== Listed entries ==
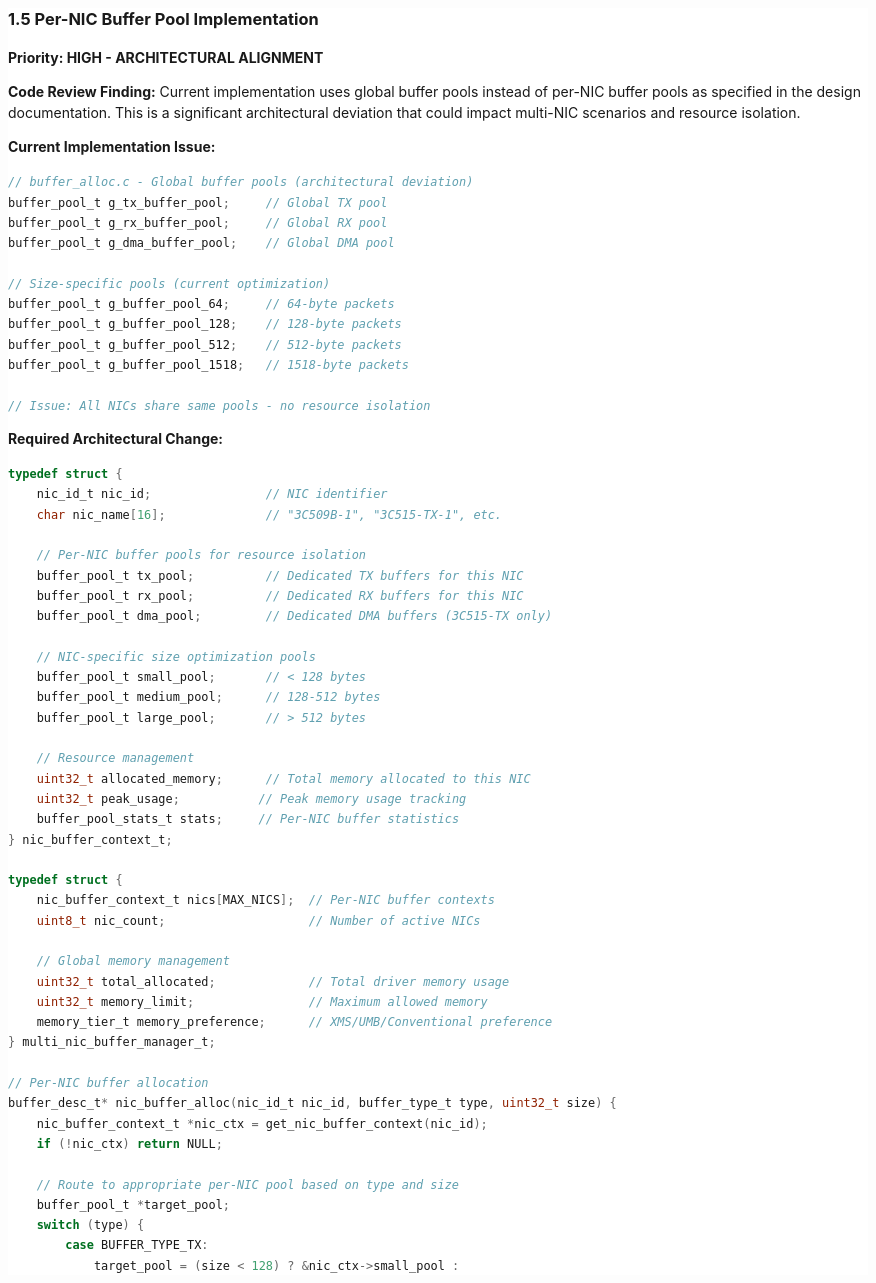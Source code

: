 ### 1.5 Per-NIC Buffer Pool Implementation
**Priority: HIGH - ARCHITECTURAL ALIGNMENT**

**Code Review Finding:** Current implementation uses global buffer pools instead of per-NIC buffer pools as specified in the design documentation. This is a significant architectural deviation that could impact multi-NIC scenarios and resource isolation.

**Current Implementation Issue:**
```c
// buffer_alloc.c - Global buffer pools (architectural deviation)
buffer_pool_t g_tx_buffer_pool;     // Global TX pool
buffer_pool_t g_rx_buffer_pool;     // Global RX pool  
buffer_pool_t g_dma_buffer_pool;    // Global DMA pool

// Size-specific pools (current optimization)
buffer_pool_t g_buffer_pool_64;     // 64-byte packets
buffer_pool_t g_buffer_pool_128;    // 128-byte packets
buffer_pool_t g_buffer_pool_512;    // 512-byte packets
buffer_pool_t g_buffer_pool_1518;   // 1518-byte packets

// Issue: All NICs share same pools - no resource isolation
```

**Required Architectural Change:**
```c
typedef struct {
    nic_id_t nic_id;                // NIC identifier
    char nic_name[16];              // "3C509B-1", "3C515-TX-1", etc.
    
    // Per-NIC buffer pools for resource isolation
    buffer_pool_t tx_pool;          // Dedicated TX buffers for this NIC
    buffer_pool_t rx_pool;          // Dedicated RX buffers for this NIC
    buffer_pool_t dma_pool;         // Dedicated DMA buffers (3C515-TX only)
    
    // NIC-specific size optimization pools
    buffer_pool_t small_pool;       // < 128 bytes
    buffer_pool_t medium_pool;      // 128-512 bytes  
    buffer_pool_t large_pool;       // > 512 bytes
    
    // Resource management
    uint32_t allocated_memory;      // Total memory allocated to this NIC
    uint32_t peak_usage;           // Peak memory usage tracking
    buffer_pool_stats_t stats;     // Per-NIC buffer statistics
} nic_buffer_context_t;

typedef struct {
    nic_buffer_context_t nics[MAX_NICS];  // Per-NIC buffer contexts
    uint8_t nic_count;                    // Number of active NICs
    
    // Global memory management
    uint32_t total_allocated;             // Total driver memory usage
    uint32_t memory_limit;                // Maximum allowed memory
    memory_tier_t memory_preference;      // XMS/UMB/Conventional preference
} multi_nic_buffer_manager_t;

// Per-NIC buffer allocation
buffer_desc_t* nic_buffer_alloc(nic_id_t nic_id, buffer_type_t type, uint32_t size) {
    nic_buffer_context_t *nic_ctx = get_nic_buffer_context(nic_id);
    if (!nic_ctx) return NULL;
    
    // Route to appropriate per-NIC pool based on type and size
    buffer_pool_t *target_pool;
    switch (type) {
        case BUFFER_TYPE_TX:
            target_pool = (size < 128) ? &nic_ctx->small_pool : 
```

== Directions for this task ==
Report only how many lines of the listing hold the word "packets".

== Finished exercise ==
4